TASK TO COMPLETE
Extract, from the records beneath this instruction, each line that contains the word "Access".

Saved data entries:
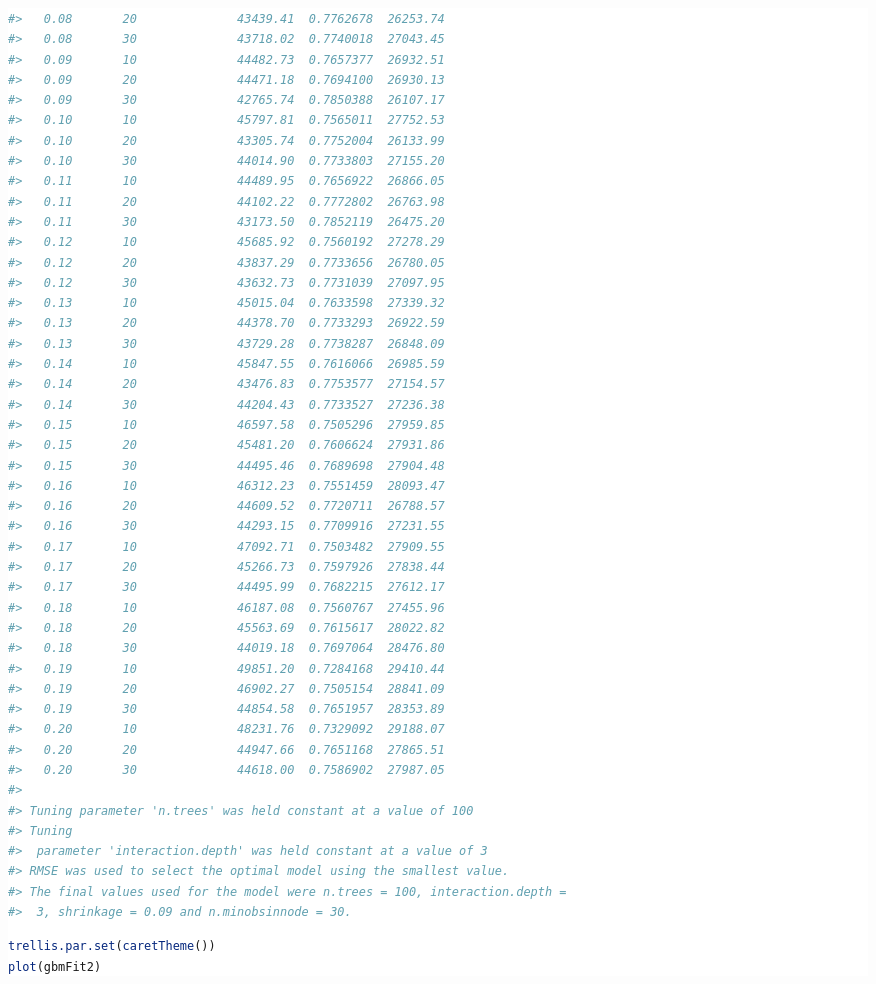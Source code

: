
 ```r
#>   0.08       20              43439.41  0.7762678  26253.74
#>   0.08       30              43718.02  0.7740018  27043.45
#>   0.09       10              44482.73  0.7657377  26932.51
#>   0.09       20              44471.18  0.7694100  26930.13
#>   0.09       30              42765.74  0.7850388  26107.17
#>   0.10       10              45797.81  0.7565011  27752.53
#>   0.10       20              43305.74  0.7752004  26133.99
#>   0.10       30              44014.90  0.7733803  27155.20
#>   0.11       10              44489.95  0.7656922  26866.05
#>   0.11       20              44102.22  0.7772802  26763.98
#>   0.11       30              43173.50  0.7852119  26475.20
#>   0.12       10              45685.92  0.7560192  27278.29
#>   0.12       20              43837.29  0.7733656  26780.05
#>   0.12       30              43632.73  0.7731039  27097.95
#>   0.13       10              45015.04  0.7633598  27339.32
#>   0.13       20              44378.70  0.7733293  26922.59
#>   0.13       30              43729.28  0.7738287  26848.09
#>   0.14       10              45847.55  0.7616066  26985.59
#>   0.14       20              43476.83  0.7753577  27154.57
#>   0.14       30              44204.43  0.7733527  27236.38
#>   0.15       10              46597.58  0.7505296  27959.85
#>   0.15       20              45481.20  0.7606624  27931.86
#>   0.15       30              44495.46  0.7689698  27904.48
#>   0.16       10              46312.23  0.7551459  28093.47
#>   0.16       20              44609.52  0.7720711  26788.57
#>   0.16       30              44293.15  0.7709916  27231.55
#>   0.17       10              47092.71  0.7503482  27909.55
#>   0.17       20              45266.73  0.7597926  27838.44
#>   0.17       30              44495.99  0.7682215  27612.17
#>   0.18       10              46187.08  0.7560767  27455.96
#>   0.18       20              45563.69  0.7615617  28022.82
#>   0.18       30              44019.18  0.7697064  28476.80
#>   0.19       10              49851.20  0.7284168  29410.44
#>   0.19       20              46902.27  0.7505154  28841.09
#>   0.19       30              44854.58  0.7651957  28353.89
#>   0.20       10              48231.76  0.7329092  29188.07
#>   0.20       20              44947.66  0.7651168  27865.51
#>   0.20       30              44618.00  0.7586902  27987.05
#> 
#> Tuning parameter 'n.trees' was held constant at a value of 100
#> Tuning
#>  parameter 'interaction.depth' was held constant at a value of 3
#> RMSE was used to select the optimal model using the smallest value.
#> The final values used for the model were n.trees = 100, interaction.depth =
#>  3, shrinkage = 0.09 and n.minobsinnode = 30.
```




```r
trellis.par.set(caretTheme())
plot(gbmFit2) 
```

--

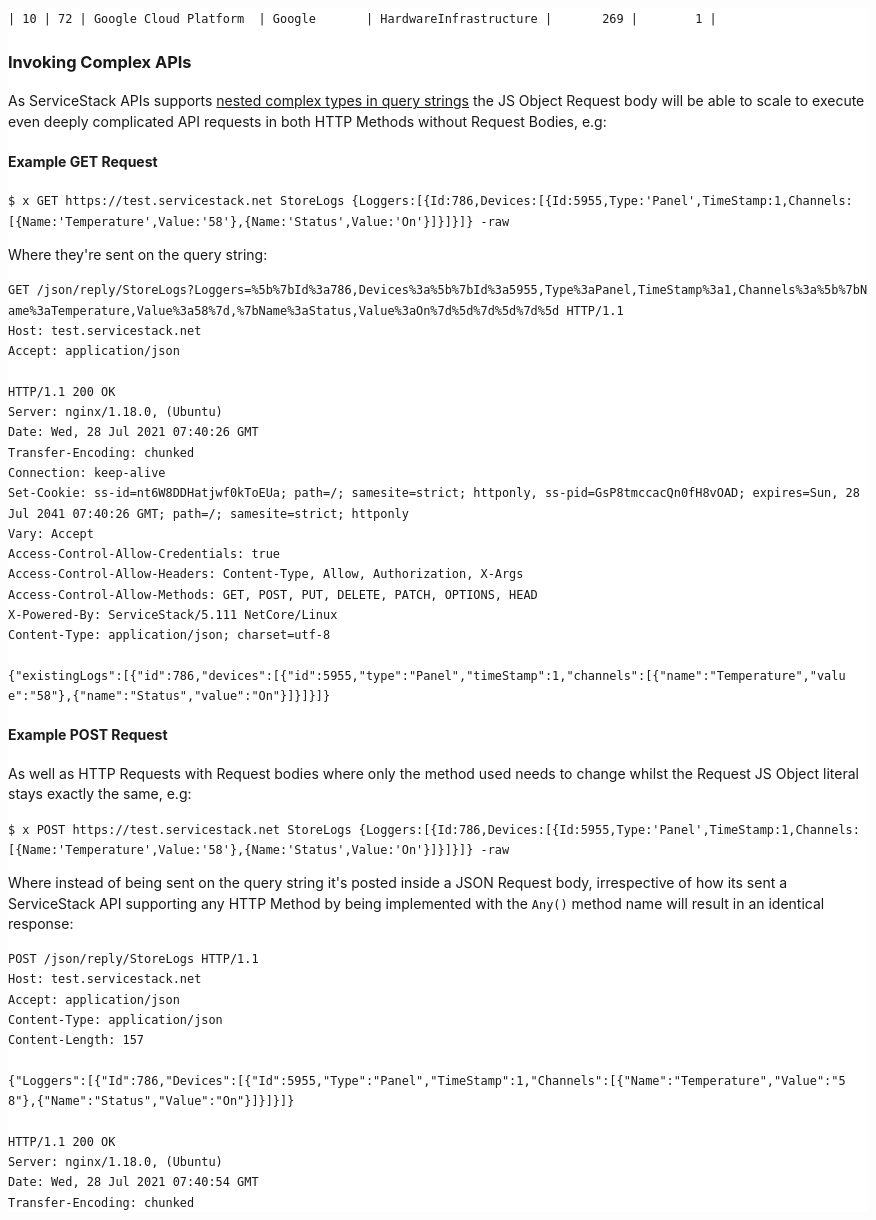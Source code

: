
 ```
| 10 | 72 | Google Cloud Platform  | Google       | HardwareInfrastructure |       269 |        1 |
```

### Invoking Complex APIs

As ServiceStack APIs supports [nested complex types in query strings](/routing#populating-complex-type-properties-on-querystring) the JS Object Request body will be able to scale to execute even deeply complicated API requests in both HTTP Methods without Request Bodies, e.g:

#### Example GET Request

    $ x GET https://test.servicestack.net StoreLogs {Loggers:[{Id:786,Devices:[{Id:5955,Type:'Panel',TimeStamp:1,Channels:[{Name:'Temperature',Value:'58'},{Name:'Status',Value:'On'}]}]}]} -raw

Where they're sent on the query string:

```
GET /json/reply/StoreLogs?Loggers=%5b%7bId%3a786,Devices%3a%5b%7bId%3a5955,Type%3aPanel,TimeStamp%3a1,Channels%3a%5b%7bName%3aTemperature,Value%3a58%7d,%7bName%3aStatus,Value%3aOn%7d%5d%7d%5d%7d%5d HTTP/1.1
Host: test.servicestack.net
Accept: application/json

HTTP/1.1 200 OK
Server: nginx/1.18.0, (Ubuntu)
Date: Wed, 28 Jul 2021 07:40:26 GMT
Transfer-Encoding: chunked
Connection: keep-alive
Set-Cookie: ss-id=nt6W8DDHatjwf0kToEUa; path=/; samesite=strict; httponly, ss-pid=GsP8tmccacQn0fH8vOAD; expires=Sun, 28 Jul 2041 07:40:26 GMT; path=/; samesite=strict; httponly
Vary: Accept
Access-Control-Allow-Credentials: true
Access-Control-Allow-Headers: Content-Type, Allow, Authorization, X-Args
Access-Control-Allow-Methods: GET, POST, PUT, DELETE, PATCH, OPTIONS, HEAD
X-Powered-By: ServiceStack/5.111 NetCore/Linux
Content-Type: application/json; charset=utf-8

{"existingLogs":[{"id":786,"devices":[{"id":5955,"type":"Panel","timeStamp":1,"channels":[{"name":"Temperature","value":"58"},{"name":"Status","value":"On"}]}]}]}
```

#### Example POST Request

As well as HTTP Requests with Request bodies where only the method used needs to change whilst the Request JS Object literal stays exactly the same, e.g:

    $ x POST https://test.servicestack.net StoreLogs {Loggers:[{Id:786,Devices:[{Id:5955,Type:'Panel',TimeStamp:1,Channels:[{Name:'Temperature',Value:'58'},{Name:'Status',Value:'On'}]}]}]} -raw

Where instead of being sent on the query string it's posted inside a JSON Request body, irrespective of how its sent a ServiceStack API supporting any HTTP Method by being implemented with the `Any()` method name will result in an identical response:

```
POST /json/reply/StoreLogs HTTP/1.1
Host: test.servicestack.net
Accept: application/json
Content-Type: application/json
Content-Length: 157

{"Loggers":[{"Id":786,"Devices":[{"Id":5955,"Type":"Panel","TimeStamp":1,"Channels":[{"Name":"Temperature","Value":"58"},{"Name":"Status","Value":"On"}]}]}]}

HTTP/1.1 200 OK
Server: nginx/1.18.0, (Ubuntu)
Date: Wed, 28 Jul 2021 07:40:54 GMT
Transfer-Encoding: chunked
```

EXERCISE OUTPUT
Access-Control-Allow-Credentials: true
Access-Control-Allow-Headers: Content-Type, Allow, Authorization, X-Args
Access-Control-Allow-Methods: GET, POST, PUT, DELETE, PATCH, OPTIONS, HEAD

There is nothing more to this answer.